*** Opening of EXTRACTED DATA ***

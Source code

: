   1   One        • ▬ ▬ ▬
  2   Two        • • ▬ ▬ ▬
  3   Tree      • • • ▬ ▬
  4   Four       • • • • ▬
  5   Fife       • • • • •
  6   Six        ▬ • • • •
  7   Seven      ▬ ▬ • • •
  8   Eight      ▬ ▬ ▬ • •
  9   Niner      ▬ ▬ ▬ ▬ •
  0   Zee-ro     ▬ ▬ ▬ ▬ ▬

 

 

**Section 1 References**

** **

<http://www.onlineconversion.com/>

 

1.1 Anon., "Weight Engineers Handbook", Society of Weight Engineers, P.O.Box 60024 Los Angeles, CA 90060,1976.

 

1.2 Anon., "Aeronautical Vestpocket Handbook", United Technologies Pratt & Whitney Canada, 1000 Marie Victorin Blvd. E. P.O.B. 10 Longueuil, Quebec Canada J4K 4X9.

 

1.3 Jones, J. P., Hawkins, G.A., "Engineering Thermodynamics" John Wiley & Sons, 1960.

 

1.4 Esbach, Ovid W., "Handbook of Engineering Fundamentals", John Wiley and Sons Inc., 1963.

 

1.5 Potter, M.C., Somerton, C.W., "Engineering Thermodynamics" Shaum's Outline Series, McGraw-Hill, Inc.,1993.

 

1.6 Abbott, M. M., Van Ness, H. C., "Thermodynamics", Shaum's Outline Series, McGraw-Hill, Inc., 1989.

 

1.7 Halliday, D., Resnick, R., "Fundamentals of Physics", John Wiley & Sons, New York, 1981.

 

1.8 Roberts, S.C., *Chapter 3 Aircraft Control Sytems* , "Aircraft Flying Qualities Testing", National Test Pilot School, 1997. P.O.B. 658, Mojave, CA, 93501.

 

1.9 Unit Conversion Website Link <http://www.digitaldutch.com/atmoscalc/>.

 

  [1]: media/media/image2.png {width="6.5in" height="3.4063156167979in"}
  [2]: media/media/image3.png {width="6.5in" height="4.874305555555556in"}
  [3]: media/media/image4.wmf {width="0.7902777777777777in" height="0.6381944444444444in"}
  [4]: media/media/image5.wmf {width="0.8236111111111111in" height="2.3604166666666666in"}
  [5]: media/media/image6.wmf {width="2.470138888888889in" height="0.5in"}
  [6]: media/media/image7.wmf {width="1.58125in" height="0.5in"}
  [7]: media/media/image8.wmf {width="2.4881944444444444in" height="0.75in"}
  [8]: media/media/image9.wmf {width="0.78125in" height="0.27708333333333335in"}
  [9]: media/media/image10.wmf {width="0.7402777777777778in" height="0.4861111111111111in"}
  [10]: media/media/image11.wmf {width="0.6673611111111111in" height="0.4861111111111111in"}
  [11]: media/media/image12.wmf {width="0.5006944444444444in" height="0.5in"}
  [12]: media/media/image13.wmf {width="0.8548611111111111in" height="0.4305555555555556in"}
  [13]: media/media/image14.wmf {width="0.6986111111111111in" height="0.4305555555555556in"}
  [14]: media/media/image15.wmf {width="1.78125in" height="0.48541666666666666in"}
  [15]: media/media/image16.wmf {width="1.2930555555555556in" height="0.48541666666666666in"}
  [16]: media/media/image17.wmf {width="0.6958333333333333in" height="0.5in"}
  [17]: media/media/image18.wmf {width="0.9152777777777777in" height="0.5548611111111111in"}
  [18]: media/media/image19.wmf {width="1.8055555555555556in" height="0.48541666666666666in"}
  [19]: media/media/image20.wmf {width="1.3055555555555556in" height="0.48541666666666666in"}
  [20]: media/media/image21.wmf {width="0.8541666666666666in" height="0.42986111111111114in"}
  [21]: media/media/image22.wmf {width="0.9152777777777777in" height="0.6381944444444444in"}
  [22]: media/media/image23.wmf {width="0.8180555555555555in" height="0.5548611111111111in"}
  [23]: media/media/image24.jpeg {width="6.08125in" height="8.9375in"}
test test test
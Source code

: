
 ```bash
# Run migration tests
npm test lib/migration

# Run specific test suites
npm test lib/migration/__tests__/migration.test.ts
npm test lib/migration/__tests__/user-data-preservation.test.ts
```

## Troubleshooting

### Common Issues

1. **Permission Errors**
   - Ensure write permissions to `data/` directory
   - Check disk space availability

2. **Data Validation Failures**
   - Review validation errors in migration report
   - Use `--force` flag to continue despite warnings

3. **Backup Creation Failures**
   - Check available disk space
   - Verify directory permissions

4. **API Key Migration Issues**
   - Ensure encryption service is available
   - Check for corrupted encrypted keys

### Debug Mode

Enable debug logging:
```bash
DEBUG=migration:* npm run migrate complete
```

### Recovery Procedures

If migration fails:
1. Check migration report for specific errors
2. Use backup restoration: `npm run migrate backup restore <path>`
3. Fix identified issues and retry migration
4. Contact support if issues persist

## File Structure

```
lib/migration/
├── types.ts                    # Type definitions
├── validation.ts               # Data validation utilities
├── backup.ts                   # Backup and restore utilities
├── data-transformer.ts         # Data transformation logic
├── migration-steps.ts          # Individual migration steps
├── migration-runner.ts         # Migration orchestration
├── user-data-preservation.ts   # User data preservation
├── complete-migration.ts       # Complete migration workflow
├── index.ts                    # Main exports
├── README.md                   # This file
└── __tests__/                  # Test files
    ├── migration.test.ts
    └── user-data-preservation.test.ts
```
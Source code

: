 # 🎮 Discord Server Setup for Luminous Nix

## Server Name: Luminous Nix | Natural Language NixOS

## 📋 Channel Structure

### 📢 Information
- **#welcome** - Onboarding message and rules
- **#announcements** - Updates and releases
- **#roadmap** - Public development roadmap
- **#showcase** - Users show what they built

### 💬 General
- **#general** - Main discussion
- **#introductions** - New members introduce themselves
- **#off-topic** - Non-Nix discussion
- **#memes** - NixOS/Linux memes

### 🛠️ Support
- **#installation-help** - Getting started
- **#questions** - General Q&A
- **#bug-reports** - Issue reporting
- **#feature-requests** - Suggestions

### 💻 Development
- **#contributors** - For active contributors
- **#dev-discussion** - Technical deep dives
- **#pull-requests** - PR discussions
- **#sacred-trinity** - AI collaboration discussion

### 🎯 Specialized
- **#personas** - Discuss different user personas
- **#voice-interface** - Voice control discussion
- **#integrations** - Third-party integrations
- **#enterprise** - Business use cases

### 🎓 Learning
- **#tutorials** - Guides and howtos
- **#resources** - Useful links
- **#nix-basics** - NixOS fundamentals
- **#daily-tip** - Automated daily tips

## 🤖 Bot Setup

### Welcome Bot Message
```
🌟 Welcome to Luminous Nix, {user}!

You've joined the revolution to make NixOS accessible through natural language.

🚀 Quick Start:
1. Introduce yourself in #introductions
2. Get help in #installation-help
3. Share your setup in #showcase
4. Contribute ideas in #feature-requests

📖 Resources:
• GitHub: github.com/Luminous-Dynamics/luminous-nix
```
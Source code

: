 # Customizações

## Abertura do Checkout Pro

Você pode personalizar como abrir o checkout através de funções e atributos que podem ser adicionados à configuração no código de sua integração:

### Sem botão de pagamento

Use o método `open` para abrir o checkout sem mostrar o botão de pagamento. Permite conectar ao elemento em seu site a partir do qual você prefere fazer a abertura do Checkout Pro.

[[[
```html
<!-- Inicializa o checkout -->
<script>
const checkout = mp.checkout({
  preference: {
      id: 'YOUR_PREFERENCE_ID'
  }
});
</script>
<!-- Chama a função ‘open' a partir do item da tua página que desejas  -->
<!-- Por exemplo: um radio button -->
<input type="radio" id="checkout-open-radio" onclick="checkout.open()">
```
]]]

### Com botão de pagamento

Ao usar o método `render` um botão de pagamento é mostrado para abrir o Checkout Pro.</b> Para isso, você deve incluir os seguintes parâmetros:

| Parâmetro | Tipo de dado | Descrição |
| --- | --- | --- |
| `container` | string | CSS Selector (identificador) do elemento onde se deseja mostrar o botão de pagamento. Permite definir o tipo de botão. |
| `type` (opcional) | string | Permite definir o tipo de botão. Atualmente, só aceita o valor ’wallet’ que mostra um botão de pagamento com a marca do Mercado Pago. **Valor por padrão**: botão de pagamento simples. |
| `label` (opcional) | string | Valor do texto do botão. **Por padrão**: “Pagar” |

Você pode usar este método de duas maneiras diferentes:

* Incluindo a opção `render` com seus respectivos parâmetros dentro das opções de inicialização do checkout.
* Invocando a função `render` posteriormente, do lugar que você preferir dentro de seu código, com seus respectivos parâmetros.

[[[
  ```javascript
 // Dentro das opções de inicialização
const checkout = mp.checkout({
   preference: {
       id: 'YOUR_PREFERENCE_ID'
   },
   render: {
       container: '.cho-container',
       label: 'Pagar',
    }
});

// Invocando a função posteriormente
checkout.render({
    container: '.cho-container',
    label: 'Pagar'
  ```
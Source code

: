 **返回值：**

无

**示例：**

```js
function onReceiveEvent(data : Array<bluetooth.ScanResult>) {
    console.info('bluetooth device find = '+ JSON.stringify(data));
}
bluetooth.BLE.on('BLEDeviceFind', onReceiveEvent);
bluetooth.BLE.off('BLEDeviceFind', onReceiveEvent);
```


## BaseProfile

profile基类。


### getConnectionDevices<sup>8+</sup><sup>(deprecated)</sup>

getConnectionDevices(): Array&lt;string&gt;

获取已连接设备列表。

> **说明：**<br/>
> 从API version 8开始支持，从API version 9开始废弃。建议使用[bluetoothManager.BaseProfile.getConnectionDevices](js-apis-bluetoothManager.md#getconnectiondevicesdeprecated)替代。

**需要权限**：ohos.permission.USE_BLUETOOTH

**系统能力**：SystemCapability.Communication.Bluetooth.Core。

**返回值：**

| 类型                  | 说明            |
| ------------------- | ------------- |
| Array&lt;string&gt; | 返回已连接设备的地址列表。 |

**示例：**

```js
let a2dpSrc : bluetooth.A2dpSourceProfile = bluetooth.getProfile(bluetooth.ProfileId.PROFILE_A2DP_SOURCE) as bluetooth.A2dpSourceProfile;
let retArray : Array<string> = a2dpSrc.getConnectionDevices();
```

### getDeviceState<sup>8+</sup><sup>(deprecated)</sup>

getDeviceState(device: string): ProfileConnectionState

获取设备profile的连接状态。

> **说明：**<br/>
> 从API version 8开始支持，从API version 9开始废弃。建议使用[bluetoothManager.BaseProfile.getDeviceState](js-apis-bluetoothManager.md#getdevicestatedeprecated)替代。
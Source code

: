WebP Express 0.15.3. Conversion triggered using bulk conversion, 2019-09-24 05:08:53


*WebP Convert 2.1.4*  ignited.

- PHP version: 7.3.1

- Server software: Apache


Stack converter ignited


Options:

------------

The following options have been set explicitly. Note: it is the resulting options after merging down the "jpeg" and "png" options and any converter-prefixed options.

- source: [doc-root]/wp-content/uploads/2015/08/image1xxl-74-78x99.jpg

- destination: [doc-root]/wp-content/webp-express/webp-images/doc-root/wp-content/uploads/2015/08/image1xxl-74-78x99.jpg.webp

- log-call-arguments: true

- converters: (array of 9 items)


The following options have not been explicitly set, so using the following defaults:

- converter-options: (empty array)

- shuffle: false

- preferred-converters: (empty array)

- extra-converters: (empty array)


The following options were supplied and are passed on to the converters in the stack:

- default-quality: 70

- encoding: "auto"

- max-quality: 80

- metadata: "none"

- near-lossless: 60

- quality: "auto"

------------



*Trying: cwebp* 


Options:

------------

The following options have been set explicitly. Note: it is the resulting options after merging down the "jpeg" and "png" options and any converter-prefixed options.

*** Close of EXTRACTED DATA ***

### THE PROBLEM
Where the string "respectivos" appears in a line of the material above, count that line, and say only how many there are.

### WRITTEN SOLUTION
2